**HOW TO COMPLETE THIS TASK**
Reproduce, from the lines below, exactly the stretch that begins at the line containing "It may be possible" and ends at the line containing "where $a^*$ and", both included.

╭──

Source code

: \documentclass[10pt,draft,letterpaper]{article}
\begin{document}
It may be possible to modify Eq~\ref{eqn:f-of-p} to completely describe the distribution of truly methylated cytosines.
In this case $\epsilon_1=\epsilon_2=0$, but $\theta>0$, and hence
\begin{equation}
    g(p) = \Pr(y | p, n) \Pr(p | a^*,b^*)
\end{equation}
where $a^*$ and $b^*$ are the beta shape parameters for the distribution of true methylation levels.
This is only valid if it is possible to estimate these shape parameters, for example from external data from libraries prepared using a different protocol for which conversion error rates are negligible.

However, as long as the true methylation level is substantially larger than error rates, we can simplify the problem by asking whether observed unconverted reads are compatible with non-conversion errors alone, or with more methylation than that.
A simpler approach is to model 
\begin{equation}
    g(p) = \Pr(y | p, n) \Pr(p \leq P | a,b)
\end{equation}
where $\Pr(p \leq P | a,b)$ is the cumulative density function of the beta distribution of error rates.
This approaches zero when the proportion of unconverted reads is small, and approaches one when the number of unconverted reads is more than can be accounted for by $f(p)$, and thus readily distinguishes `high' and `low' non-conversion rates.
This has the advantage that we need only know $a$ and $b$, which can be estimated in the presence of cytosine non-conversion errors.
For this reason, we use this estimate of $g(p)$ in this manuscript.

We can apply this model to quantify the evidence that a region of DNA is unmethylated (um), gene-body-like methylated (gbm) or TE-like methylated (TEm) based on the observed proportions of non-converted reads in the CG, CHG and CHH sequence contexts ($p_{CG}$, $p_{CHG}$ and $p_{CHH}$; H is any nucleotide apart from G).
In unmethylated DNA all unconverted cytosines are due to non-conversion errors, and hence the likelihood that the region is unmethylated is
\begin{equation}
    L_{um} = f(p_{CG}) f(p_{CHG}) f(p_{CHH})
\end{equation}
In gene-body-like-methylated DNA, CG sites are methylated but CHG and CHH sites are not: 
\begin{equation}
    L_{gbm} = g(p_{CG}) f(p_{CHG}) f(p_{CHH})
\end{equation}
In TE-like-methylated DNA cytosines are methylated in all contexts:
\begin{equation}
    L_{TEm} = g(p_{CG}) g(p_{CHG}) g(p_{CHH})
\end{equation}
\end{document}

╰──

**OUTPUT OF THE EXERCISE**
It may be possible to modify Eq~\ref{eqn:f-of-p} to completely describe the distribution of truly methylated cytosines.
In this case $\epsilon_1=\epsilon_2=0$, but $\theta>0$, and hence
\begin{equation}
    g(p) = \Pr(y | p, n) \Pr(p | a^*,b^*)
\end{equation}
where $a^*$ and $b^*$ are the beta shape parameters for the distribution of true methylation levels.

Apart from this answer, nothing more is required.